Archive for May 25th, 2007

A Carnival of Beer

Posted in Uncategorized on May 25th, 2007 by Fiver – Be the first to comment

Compiled with the assistance of Rogue’s Issaquah Brewery Bullfrog Ale
Bullfrog

News from Mordor

The largest U.S. brewer, Anheuser-Busch Cos. Inc. , said Tuesday that beer sales to retailers have rebounded in May after a disappointing April.

The brewer said sales from wholesalers to retailers for the whole company, as well as just for its core beer brands including Budweiser and Bud Light, rose at a mid-single digit percentage rate.

Brew Reviews: Creemore Springs Traditional Pilsner, Russian River Damnation Ale, Browning’s Special Reserve 2006 Ol’ Shag Barley Wine, Z

Hedonist Beer Jive’s Top 25 Beers I’ve had 8. Not bad for being on the entirely opposite coast.

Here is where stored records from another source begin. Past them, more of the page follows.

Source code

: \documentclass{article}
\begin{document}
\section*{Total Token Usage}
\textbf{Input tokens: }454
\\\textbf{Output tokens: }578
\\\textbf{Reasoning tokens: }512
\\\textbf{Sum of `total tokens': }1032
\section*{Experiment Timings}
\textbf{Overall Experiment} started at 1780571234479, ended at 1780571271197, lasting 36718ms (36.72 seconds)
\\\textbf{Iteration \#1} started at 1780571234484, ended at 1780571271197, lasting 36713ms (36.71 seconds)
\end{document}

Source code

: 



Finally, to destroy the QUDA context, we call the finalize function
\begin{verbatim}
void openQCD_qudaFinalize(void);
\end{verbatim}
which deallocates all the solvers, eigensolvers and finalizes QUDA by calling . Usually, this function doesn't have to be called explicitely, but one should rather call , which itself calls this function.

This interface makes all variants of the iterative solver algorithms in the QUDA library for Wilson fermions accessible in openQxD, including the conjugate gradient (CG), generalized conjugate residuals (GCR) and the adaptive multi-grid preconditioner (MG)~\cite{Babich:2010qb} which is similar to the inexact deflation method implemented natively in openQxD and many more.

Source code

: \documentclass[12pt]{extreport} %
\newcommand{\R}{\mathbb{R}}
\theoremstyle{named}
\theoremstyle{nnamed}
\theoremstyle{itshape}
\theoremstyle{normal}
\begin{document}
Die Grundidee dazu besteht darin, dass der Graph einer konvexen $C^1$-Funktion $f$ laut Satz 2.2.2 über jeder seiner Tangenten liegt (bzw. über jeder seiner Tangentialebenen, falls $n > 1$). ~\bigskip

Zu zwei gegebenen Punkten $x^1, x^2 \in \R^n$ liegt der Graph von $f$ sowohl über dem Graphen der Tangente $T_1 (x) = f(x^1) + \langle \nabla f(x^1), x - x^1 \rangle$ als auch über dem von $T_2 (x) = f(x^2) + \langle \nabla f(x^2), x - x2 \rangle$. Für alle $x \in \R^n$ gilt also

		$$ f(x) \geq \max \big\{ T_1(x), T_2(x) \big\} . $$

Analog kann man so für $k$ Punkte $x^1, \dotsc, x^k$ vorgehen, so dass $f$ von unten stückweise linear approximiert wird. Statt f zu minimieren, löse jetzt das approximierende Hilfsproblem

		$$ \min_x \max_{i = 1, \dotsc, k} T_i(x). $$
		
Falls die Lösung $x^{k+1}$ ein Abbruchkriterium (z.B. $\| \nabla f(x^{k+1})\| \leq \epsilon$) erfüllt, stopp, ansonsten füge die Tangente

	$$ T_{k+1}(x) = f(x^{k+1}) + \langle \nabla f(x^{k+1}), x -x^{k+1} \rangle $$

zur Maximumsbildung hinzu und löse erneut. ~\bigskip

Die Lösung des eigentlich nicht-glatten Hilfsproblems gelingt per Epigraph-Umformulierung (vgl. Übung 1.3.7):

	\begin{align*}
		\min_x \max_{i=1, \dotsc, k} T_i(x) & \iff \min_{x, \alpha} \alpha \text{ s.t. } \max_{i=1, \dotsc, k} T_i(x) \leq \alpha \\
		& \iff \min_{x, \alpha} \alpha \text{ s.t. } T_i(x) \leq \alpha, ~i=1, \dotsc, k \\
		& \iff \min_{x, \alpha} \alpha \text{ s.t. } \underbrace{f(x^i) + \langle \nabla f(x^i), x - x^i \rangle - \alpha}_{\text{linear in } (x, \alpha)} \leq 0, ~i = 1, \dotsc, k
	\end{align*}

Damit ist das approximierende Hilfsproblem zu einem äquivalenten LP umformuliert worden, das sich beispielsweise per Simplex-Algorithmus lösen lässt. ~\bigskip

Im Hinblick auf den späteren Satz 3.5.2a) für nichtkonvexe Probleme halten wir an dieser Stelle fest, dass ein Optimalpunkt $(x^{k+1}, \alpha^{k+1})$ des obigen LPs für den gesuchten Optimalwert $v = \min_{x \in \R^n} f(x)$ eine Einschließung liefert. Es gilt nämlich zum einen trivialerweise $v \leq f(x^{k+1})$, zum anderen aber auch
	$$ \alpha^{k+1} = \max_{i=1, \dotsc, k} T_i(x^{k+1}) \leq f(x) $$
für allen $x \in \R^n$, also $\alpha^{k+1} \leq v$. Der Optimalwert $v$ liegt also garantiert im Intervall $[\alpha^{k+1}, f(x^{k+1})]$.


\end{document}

The $200 beer. Cheap at the price.
As any Internet search will show you, these Ballantine bottles have a well deserved reputation. Back in 1994, Steve Kemper wrote a story for BeeR the Magazine titled “Pub Crawling New York with the Beer King” detailing in evening spent in several of Manhattan’s historic barrooms with the late Alan Eames.

They finished at Bahama Mama, where Eames had a bottle of Ballantine Burton Ale delivered to the table. That particular beer had been aged in wood from 1946 until 1966 and had been in the bottle for 25 years. After Eames explained how he came to own the bottle, he said: “This is the Dom Perignon ‘55 of beers, and God sent it to me.”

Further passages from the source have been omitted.